Protesi alla caviglia: l’ultima innovazione tecnologica

14 Gennaio 2020
Protesi alla caviglia: l’ultima innovazione tecnologica

Una protesi su misura stampata in 3D che cambierà la vita di molte persone.

Per la prima volta al mondo, una caviglia è stata ricostruita con una stampante 3D dai chirurghi e dagli ingegneri dell’Istituto ortopedico Rizzoli e dell’Università di Bologna. In una nota stampa che la nostra redazione ha appena ricevuto dall’agenzia Adnkronos, il direttore generale del Rizzoli, Mario Cavalli, ha sottolineato che “Questa strategia, pensata per pazienti resi disabili da gravi incidenti che hanno compromesso irrimediabilmente la funzione articolare della caviglia è anche frutto della collaborazione tra il Rizzoli, con i suoi chirurghi ortopedici, gli ingegneri, i fisiatri, e gli Istituti di Anatomia e di Ingegneria dell’Università di Bologna”.

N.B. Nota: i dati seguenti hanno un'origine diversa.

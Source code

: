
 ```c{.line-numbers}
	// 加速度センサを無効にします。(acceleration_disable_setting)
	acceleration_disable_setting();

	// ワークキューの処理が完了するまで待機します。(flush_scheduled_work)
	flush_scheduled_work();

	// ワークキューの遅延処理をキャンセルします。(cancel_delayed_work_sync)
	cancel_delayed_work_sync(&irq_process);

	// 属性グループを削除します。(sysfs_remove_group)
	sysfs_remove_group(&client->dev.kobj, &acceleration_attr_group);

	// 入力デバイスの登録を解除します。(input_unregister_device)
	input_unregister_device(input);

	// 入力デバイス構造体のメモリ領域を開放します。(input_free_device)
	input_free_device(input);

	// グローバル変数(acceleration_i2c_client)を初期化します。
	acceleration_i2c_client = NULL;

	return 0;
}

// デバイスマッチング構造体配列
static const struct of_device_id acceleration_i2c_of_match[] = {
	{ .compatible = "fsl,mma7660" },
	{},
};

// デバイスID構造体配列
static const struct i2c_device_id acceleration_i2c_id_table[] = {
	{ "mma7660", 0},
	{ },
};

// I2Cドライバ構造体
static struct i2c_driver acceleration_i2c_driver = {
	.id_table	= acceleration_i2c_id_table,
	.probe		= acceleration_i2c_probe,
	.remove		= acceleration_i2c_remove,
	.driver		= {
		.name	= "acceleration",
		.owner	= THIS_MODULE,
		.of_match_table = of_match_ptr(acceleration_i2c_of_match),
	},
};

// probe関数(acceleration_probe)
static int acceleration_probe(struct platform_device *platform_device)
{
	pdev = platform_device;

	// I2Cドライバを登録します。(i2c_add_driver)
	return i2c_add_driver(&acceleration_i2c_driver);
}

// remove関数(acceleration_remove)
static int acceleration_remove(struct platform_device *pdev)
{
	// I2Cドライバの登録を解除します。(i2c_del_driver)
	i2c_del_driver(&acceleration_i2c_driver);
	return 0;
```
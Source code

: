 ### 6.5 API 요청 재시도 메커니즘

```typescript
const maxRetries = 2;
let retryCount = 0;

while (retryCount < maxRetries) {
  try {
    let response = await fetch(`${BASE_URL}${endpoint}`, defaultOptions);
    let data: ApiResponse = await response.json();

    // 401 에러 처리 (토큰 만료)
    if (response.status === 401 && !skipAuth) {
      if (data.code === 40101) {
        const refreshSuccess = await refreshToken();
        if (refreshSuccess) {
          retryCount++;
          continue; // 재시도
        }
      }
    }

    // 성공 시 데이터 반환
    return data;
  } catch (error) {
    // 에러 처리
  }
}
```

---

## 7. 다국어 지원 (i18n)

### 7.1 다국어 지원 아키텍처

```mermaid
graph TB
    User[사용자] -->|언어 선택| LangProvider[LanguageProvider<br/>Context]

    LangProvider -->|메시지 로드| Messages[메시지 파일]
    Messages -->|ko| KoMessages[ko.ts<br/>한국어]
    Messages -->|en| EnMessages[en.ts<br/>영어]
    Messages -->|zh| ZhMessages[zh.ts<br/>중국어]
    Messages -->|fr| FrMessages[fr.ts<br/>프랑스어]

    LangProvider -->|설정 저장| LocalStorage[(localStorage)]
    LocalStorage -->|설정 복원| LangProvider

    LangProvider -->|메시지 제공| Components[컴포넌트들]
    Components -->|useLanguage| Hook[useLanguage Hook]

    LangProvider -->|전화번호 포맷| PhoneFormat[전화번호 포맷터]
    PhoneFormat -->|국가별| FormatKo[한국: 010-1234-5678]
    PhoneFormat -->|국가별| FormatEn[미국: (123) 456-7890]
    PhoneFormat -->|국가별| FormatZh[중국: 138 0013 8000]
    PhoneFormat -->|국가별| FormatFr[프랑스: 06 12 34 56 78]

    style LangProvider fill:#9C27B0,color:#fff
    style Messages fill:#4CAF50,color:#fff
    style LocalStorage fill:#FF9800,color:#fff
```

“La valorizzazione delle diverse competenze in ambito tecnologico, ingegneristico e medico, coordinate in un Irccs, Istituto di ricovero e cura a carattere Scientifico, quale il Rizzoli, ha permesso di dare una risposta clinica di altissima innovazione a pazienti per i quali fino ad oggi la chirurgia non poteva nulla per migliorare la loro disabilità”, aggiunge Cavalli.

Le fratture che distruggono la caviglia, dette ‘destruenti in termici medici, non sono rare e sono causate principalmente da incidenti stradali (in moto, in bici o investimenti) e da infortuni sul lavoro (cadute dall’alto). “A subirle sono tipicamente pazienti giovani, che salvano il piede, ma non la sua funzionalità e spesso, alla fine di un lungo e problematico percorso di cura, rimangono con gravi danni all’articolazione della caviglia: la mancanza di movimento e il dolore determinano così una severa zoppia e la necessità di calzature ortopediche o di plantari che limitano gravemente la vita di relazione e la capacità lavorativa”, sottolineano i chirurghi del Rizzoli.

L’applicazione di una protesi articolare in situazioni come queste, evidenziano, “fino ad oggi era resa complessa dal fatto che le componenti protesiche standard sono progettate per articolazioni anatomicamente regolari, con danni artrosici solo a livello della cartilagine. Gli esiti di gravi traumi e di fratture, modificando notevolmente la forma articolare, rendono l’intervento di sostituzioneprotesica classica possibile solo in pochi casi, lasciando gli altri pazienti privi dell’articolazione a causa delle alterazioni dell’anatomia determinate dal trauma. Unica soluzione in questi casi per ridurre il dolore è l’artrodesi, che consiste però nella fusione dei due capi articolari con la conseguente perdita totale di movimento e sovraccarico alle altre articolazioni del piede“.


1 Commento

  1. Ho letto che ha preso ufficialmente il via in questi giorni, infatti, uno studio scientifico in ambito protesico. Obiettivo del progetto, finanziato con circa 2,5 milioni di dollari, di cui quasi 800mila destinati al Centro Inail, attraverso un bando del Dipartimento della Difesa Usa, è il miglioramento di forma, adeguatezza e comfort dell’invasatura personalizzata delle protesi di arto inferiore, per influire positivamente sulla qualità della vita delle persone che le utilizzano.